Great, but don't loose sight of the fact that a key feature of "Perl 6",
as far as Larry's sketched it out, is the ability to dynamically alter
the parser in both dramatic and subtle ways.

Following your lead, I will call this the Prime Language Feature :)

> People seem to think that telling Perl 5 apart from Perl 6 is trivial.

My reading of Larry's comments is that it will be _made_ trivial at the
file scope level. If the file doesn't start with Perl 6 thingy then
it's Perl 5. Period.

> Truly detecting Perl5ness is hard: you will have to in essence
> replicate the Perl 5 parsing, and we all know the amount of hair
> in that code.  We really want to include such a hairball in our
> new beautiful code?

My reading of Larry's comments is that it won't be "in" our ``new
beautiful code''?   [Umm, pride before a fall?]

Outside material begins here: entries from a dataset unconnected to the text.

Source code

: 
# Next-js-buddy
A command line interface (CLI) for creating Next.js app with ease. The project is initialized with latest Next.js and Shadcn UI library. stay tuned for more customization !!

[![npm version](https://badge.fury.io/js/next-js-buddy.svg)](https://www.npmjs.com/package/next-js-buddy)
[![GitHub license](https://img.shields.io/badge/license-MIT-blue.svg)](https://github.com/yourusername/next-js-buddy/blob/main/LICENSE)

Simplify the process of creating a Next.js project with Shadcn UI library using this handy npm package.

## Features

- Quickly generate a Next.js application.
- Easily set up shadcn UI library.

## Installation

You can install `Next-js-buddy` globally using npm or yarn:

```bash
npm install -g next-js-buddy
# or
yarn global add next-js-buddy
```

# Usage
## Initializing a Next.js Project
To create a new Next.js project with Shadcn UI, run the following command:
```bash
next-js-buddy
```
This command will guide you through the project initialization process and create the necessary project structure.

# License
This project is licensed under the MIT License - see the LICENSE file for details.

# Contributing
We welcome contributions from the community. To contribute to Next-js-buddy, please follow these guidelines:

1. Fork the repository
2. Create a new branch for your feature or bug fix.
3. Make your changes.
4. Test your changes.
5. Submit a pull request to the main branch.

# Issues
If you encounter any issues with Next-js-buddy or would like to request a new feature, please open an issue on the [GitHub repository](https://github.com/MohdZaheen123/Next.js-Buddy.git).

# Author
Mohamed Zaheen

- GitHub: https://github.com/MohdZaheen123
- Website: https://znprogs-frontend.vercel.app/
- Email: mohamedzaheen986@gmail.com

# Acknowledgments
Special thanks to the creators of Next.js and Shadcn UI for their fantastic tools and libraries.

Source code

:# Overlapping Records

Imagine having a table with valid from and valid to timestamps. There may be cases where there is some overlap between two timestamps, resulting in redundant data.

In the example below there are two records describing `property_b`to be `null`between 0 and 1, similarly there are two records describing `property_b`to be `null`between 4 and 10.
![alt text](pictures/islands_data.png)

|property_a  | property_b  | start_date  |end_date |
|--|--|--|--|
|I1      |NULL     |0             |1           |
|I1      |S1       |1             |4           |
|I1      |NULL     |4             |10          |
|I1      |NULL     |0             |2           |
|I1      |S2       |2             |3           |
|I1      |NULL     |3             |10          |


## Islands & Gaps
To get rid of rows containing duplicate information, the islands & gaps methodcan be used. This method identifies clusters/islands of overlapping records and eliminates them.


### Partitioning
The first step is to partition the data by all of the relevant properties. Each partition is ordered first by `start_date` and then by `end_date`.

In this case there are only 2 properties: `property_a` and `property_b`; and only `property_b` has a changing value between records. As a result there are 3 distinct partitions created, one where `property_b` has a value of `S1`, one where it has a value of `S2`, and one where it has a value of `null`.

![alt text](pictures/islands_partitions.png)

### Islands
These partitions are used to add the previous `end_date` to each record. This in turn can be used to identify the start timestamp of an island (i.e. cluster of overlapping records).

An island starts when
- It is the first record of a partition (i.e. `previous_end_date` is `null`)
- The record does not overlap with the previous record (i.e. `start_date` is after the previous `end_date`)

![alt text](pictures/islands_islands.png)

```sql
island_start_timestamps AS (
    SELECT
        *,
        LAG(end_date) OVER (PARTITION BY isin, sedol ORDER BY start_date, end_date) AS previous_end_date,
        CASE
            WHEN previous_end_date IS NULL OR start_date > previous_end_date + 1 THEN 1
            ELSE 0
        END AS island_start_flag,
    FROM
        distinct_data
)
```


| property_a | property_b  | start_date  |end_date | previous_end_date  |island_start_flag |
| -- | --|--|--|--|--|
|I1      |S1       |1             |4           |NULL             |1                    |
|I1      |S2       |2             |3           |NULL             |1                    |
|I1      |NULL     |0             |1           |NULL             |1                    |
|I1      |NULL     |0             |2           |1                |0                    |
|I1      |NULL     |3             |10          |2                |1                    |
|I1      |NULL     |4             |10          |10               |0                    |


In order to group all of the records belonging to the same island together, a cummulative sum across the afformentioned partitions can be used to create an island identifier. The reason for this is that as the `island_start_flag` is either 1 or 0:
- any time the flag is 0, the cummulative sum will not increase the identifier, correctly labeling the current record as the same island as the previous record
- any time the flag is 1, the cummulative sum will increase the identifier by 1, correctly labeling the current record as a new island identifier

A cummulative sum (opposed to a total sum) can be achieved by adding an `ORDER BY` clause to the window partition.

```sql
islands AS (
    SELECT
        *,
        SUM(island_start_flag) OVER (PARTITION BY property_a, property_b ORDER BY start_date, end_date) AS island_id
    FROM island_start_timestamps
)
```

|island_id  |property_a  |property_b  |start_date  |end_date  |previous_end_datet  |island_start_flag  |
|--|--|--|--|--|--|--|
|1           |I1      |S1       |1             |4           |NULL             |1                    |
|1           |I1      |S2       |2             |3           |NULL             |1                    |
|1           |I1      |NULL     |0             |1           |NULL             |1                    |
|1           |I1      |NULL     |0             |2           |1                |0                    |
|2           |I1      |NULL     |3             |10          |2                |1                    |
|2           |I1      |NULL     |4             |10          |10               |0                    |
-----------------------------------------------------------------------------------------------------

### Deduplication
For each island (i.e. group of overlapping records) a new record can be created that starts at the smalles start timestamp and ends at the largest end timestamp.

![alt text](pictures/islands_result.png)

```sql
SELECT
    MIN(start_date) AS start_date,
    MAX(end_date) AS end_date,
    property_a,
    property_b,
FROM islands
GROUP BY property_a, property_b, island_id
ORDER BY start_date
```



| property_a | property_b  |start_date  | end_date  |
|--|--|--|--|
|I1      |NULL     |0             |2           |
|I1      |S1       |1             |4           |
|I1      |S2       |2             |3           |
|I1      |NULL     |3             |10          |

That beautiful code will be beautifully _open_ to _external_ extensions.
And that is how I imagine that Perl 5 support should be implemented.
The parser is, ooops, the parsers are (plural) going to be in perl, remember.

> Thinking about the 5->6 migration and coexistence is good and useful,
> but since that doesn't advance the Prime Directive,

I disagree.

> thinking about it *too* much now or fighting over the niggly details
> is somewhat wasted effort.

Now this I agree with. It's quite staggering how much hot air has been
generated from Larry's first significant outline. Much of it missing,
or casually disregarding, key points of deep or subtle meaning.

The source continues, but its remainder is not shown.